Abstract

ABSTRACT The paper explores the inherent political dimension of art, theorized as the artwork’s community: the community structurally constitutive of the work of art as a phenomenon. I distinguish between two major paradigms of the artwork’s community: the Kantian and the Heideggerian. The Kantian is a transcendental aesthetic community, evoked in aesthetic judgment, which thus claims the possibility of emancipated political existence. The Heideggerian, in contrast, is an actual community, sharing the understanding of reality inaugurated by the truth-disclosing event of art. I further distinguish between two possible interpretations of the Heideggerian artwork’s community. The orthodox interpretation conceives of it in terms of Volk, which renders it largely irrelevant for the art of our age.
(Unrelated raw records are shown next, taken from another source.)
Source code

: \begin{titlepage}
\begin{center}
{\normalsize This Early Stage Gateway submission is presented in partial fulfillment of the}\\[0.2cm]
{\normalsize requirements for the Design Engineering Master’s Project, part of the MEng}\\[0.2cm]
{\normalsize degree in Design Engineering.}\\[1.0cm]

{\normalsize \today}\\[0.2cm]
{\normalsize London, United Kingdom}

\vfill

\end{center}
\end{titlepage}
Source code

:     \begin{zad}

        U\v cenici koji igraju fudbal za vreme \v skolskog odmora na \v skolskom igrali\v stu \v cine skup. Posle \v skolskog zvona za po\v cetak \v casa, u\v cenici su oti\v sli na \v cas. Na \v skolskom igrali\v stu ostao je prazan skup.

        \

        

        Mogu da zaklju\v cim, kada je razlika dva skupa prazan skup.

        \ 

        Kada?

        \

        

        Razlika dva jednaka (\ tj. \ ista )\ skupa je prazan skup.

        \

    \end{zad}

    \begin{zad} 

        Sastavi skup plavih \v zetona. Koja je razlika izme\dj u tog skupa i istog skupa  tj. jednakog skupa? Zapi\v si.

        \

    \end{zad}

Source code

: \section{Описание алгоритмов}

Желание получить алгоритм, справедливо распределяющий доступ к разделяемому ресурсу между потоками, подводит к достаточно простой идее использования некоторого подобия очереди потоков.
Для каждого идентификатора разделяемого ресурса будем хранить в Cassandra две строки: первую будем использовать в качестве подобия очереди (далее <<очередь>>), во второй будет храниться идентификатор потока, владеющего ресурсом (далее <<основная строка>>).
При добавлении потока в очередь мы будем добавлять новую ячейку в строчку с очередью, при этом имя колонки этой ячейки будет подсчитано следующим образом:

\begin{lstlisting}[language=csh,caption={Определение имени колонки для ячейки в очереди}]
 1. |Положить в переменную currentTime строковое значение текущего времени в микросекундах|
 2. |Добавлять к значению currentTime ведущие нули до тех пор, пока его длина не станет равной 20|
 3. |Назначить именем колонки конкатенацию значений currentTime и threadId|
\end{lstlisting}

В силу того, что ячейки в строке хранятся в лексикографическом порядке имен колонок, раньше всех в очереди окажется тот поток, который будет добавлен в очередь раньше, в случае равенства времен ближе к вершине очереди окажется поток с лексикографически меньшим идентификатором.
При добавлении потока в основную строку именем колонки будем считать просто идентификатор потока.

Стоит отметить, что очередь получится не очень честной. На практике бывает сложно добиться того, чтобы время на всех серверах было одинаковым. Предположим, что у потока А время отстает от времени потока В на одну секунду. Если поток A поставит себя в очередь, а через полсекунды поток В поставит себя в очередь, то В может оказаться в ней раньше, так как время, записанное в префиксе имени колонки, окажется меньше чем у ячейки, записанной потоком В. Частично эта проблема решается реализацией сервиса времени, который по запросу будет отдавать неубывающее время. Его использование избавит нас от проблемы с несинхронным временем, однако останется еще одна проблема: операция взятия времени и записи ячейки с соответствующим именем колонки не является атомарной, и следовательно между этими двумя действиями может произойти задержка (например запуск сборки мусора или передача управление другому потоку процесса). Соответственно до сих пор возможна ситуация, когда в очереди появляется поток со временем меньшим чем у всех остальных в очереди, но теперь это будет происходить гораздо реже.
I suggest a new interpretation of the Heideggerian artwork’s community, which keeping with the historical actuality as its essential treat, reduces its scale to the type of community defined by Hakim Bey as temporary autonomous zone (TAZ). I undertake a comparative analysis of two contemporary artistic phenomena, which seem to be informed by an interpretation of the artwork’s community in terms of the latter paradigm: the participatory practices of contemporary art (also known as relational art) and the psytrance dance movement. I show that while psytrance indeed embodies the Heideggerian artwork’s community in its TAZ-version, participatory art operates within the Kantian paradigm, while taking TAZ as the privileged medium of its aesthetic operation.